PROVIDED DATA:
————————
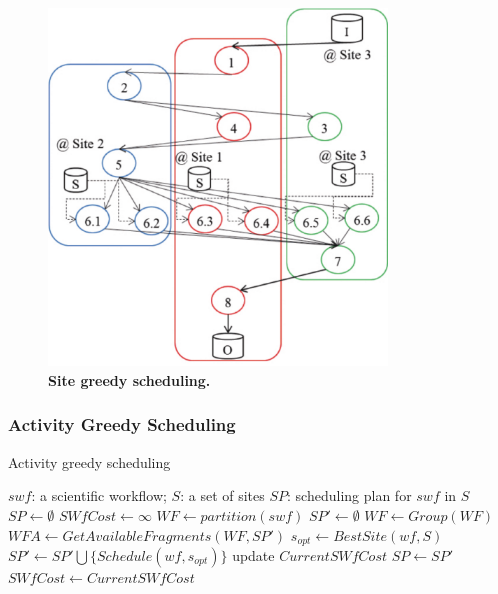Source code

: \begin{figure}
\begin{centering}
\captionsetup{justification=centering}
\includegraphics[width=90mm]{figures/FIG4}
\par\end{centering}
\caption{\textbf{Site greedy scheduling.}}
\label{fig:SGreedy}
\end{figure}

\subsubsection{Activity Greedy Scheduling}

\begin{algorithm}[ht]
\caption{Activity greedy scheduling}\label{alg:ActGreedy}
\begin{algorithmic}[1]
\INPUT $swf$: a scientific workflow; $S$: a set of sites
\OUTPUT $SP$: scheduling plan for $swf$ in $S$
\State $SP\gets \emptyset$
\State $SWfCost \gets \infty$
\State $WF\gets partition( swf )$ 
\Do
\State $SP' \gets \emptyset$
\State $WF\gets Group(WF)$ 
\Do
\State $WFA \gets GetAvailableFragments(WF, SP')$
\State $s_{opt} \gets BestSite( wf, S )$ 
\State $SP' \gets SP' \bigcup \{Schedule( wf, s_{opt} )\}$
\State update $CurrentSWfCost$
\EndFor
\EndIf
{}
\State $SP \gets SP'$
\State $SWfCost \gets CurrentSWfCost$
\EndIf
{}
\ENDBEGIN
\end{algorithmic}
\end{algorithm}

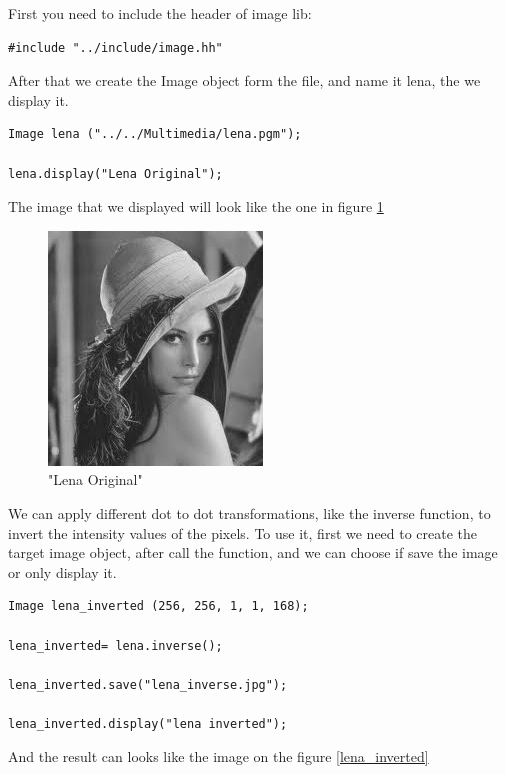 \documentclass[a4paper]{article}
\begin{document}
First you need to include the header of image lib:

\begin{lstlisting}
#include "../include/image.hh"
\end{lstlisting}

After that we create the Image object form the file, and name it lena, the we display it.

\begin{lstlisting}
Image lena ("../../Multimedia/lena.pgm");
		
lena.display("Lena Original");
\end{lstlisting}

The image that we displayed will look like the one in figure \ref{lena_original}
\begin{figure}[H]

\centering
\includegraphics[scale=0.5]{./.Multimedia/lena.jpg}

\caption{"Lena Original"}
\label{lena_original}

\end{figure}

We can apply different dot to dot transformations, like the inverse function, to invert the intensity values of the pixels. To use it, first we need to create the target image object, after call the function, and we can choose if save the image or only display it. 
\begin{lstlisting}
Image lena_inverted (256, 256, 1, 1, 168);
	
lena_inverted= lena.inverse();
	
lena_inverted.save("lena_inverse.jpg");
	  
lena_inverted.display("lena inverted");
\end{lstlisting}

And the result can looks like the image on the figure \ref{lena_inverted}
\end{document}
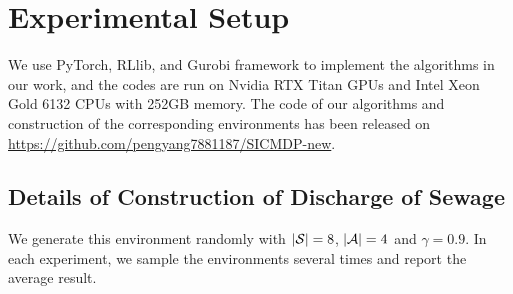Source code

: \section{Experimental Setup}
\label{Appendix_Detials_of_Experiments}
We use PyTorch, RLlib, and Gurobi framework to implement the algorithms in our work, and the codes are run on Nvidia RTX Titan GPUs and Intel Xeon Gold 6132 CPUs with 252GB memory. The code of our algorithms and construction of the corresponding environments has been released on
\href{https://github.com/pengyang7881187/SICMDP-new}{https://github.com/pengyang7881187/SICMDP-new}.




\subsection{Details of Construction of Discharge of Sewage}
We generate this environment randomly with $|{\mathcal{S}}|=8$, $|{\mathcal{A}}|=4$ and $\gamma=0.9$. In each experiment, we sample the environments several times and report the average result.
————————
AIM OF THE EXERCISE:
Determine how many lines in the entries above contain the word "that", and respond with the number alone.

WORKED SOLUTION:
2